# Is $94,600 enough for Canberra?



## ashsmoen (Jul 18, 2011)

Hi,
I was made an offer of $94,600 plus 17% superannuation to come work in Canberra. I have a spouse and toddler to support as well. It sounded like good money, when I looked at the exchange rate with America (100K US$) , but now realize the exchange rate is unusually high right now. I have no idea what that salary means in terms of the actual cost of living in Canberra, or if it is really enough to make annual trips back to the states to visit the parents.
Is this decent money, or will it be a struggle?


----------



## kingrulzuk (Jan 19, 2010)

ashsmoen said:


> Hi,
> I was made an offer of $94,600 plus 17% superannuation to come work in Canberra. I have a spouse and toddler to support as well. It sounded like good money, when I looked at the exchange rate with America (100K US$) , but now realize the exchange rate is unusually high right now. I have no idea what that salary means in terms of the actual cost of living in Canberra, or if it is really enough to make annual trips back to the states to visit the parents.
> Is this decent money, or will it be a struggle?

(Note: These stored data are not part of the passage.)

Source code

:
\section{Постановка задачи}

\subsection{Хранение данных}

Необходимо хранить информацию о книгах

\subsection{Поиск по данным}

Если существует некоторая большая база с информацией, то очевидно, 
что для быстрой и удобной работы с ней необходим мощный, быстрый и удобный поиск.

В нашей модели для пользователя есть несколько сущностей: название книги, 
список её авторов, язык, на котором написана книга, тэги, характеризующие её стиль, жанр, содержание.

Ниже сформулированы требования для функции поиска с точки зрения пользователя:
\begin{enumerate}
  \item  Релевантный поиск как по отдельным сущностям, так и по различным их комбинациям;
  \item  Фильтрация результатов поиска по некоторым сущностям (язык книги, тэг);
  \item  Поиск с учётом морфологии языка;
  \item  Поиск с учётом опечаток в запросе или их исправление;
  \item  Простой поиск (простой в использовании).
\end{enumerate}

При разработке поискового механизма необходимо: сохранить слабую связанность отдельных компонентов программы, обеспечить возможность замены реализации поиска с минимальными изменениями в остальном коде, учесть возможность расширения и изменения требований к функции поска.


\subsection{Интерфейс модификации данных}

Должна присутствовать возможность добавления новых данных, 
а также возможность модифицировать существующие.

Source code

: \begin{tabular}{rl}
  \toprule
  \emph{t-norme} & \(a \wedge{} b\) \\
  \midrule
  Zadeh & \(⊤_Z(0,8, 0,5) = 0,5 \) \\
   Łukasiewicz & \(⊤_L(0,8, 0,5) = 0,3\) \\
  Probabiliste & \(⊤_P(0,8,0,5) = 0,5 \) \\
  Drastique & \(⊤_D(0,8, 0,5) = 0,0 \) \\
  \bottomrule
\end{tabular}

Hiya I would suggest you to read the sticky treads and also check this site for more info: Cost of Living in Canberra, Australia. Prices in Canberra.

GOOD LUCK


----------



## amaslam (Sep 25, 2008)

It will be enough. I'm on a similar salary and same requirements but support a mortgage in Sydney for that. You'll be on rental most likely so your housing costs are already less than mine because of that. And yes you can make annual trips to the US (budget about $4-5k/yr for the trip).


----------



## ashsmoen (Jul 18, 2011)

really? that is good news! my husband has been looking at the internet and said a head of bok choy cabbage is $6 in Canberra, which seems outrageous to us in California where it would barely be $2, so I was getting worried that Canberra might be like London or Moscow or Oslo, high cost of living.


----------



## kingrulzuk (Jan 19, 2010)

I was just checking out on Google and came across this: List of most expensive cities for expatriate employees - Wikipedia, the free encyclopedia


----------



## amaslam (Sep 25, 2008)

don't get me wrong, AU is expensive but your salary will do just fine. But you will likely be paying anywhere from $80-$120/wk on groceries. But if you shop around and use fruit/veg markets and similar you'll find opportunities to save. 

You can't compare US and AU food prices as US has far cheaper prices for food most of the time compared to AU. 



ashsmoen said:


> really? that is good news! my husband has been looking at the internet and said a head of bok choy cabbage is $6 in Canberra, which seems outrageous to us in California where it would barely be $2, so I was getting worried that Canberra might be like London or Moscow or Oslo, high cost of living.


----------



## ashsmoen (Jul 18, 2011)

We have been devoted to eating only organic foods, but in California it is easy to get organic fruits and veg of all sorts year round, and not too expensive. Is this going to be a big challenge in Canberra? Are there farmers markets for produce?


----------



## Weebie (Sep 16, 2009)

Canberra is expensive like Australia. (organic products well wait till you see those)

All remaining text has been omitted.